Ingredients:
For the Rice:
- 2 tbsp vegetable oil
- 1 small onion, diced
- 1 bell pepper, diced (any color)
- 3 garlic cloves, minced
- 2 cups long-grain rice
- 1 tsp ground turmeric or annatto powder (for color)
- 4 cups chicken broth
- 1 cup tomato sauce
- ½ cup frozen peas
- ½ cup diced carrots
- ½ cup sliced green olives (optional)
- 2 tbsp fresh cilantro, chopped
For the Chicken:
- 2 lbs chicken thighs or drumsticks, skin-on or skinless
- 1 lime, juiced
- 1 tsp ground cumin
- 1 tsp paprika
- 1 tsp ground oregano
- Salt and pepper to taste
Instructions:
1. Marinate the Chicken:
- Rinse chicken with lime juice and pat dry.
- Season with cumin, paprika, oregano, salt, and pepper. Set aside to marinate for at least 20 minutes.
2. Sear the Chicken:
- Heat vegetable oil in a large, deep skillet or pot over medium-high heat.
- Add the chicken pieces and sear until golden brown on all sides. Remove and set aside.
3. Sauté the Aromatics:
- In the same pot, add onions, bell peppers, and garlic. Cook until softened and fragrant, about 3 minutes.
4. Add the Rice:
- Stir in the rice, turmeric or annatto powder, and tomato sauce. Toast the rice for 2-3 minutes, stirring constantly.
5. Cook the Rice and Chicken:
- Add chicken broth and mix well.
- Return the chicken pieces to the pot, nestling them into the rice.
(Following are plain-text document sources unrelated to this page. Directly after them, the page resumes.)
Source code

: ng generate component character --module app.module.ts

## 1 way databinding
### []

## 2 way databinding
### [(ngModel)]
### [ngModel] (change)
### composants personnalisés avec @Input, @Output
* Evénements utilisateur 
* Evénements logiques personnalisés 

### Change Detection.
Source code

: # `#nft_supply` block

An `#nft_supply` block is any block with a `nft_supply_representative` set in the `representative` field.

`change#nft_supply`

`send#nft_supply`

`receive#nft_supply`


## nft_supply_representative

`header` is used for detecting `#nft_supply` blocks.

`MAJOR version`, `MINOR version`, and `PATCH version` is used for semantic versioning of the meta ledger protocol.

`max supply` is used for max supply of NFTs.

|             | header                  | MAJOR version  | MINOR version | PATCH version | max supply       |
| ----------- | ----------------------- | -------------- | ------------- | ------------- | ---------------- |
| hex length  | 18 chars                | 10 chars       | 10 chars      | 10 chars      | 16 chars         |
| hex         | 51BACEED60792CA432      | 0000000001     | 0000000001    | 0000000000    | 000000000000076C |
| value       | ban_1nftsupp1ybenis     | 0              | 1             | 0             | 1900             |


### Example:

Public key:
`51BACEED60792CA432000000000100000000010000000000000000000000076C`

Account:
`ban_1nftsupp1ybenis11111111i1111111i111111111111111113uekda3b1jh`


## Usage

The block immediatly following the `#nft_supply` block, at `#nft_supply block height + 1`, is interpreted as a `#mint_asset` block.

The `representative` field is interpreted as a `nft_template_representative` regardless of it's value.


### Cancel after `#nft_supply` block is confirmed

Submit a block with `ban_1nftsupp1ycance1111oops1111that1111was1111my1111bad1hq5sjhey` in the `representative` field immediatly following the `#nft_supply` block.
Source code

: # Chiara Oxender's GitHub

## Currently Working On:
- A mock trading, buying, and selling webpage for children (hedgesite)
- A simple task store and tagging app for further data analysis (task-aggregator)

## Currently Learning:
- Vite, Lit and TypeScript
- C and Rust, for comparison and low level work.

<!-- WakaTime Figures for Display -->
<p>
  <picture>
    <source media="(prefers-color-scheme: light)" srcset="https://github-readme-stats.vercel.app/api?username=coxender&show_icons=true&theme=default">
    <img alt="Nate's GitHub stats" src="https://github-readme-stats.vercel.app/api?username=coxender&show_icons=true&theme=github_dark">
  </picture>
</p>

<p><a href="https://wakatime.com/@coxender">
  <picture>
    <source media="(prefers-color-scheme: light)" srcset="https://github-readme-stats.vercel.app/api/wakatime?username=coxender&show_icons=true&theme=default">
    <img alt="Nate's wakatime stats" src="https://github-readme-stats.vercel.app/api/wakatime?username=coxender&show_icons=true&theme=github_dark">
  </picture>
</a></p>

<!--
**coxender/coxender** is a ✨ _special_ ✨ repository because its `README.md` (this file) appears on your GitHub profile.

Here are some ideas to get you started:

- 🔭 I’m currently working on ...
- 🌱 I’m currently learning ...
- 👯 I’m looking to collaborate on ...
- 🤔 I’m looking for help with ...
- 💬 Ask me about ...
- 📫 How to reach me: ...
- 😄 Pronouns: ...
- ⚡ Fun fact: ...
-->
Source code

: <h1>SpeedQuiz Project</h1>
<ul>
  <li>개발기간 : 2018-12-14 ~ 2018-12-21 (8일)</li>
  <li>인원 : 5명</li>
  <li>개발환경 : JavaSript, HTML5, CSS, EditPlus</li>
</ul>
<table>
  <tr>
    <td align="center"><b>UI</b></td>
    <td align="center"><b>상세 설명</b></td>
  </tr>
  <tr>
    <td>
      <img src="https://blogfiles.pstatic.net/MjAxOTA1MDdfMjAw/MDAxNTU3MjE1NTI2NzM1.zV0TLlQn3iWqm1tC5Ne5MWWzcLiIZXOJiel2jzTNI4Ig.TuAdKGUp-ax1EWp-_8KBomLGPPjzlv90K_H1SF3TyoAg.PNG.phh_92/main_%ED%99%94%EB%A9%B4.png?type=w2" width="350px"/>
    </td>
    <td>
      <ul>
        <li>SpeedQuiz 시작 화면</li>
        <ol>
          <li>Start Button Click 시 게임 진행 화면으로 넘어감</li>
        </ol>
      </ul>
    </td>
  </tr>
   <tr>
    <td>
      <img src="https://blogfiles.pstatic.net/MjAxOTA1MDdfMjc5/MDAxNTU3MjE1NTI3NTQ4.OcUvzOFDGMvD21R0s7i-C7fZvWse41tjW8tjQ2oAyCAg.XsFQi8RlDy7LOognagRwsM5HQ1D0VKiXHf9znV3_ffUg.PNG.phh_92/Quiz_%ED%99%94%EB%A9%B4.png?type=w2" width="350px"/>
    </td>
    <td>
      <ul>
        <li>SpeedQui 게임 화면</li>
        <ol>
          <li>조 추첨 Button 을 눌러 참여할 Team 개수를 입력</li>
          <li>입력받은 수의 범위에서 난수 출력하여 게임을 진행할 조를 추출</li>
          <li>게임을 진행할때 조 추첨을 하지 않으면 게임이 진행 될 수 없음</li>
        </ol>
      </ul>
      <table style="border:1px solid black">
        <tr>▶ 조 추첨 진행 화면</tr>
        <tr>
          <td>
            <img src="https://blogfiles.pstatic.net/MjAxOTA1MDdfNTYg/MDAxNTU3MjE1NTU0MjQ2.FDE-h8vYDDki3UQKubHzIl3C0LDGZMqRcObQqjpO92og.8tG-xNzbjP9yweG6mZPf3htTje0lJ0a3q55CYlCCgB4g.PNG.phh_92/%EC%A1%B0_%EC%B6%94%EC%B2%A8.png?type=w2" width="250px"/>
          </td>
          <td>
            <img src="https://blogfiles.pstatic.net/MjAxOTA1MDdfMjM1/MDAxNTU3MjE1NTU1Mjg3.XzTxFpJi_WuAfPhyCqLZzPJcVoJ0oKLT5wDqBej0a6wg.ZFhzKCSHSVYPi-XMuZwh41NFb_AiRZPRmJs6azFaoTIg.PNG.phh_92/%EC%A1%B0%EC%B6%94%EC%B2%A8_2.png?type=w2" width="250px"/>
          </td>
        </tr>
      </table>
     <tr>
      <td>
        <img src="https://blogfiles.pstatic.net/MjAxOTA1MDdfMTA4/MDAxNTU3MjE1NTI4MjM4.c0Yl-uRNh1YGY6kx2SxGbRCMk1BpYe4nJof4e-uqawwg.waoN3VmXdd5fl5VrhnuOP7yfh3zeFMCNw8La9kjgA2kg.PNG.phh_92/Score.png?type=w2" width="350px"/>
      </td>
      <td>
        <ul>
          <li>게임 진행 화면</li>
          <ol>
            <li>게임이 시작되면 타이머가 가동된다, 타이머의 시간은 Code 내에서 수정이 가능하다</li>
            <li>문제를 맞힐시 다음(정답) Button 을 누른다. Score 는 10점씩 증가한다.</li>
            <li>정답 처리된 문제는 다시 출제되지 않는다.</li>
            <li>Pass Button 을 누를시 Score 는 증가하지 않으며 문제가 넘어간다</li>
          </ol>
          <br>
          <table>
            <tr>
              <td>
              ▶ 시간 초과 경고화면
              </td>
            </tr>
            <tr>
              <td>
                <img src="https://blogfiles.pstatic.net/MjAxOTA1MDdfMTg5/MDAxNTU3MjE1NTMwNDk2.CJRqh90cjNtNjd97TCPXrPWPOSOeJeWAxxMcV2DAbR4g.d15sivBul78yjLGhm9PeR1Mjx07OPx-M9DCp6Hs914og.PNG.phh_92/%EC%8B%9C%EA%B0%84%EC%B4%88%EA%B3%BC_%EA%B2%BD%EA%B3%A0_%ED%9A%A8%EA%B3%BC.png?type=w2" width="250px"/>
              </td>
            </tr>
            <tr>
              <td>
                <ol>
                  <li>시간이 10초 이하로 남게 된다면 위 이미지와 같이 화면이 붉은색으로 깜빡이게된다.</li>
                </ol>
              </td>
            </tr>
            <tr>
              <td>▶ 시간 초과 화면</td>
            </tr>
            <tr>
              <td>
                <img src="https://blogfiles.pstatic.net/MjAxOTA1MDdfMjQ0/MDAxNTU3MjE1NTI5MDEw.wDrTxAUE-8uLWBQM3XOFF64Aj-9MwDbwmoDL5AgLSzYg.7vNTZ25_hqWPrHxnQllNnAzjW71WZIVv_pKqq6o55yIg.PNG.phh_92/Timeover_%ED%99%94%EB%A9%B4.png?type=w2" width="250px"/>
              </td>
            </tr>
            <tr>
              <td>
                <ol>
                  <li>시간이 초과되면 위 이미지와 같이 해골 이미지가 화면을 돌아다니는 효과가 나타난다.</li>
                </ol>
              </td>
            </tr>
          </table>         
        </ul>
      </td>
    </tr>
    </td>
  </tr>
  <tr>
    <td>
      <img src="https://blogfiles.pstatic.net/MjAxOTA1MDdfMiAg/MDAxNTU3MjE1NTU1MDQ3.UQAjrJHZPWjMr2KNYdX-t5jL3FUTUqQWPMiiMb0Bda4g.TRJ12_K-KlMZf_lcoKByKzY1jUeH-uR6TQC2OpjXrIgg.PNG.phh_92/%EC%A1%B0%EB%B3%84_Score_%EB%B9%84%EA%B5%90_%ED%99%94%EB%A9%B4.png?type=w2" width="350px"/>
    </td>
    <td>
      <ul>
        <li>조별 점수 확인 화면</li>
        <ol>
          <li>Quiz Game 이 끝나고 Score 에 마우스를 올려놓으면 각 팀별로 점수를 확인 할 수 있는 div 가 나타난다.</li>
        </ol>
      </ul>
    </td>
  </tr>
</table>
- Bring to a boil, then reduce heat to low. Cover and simmer for 25-30 minutes, or until the rice is cooked and liquid is absorbed.
6. Add Vegetables:
- Stir in peas, carrots, and olives during the last 5 minutes of cooking.
- Sprinkle with fresh cilantro before serving.
Serving Suggestions:
- Serve with a side of fried plantains, a fresh green salad, or slices of ripe avocado.
- Perfect for family dinners or gatherings!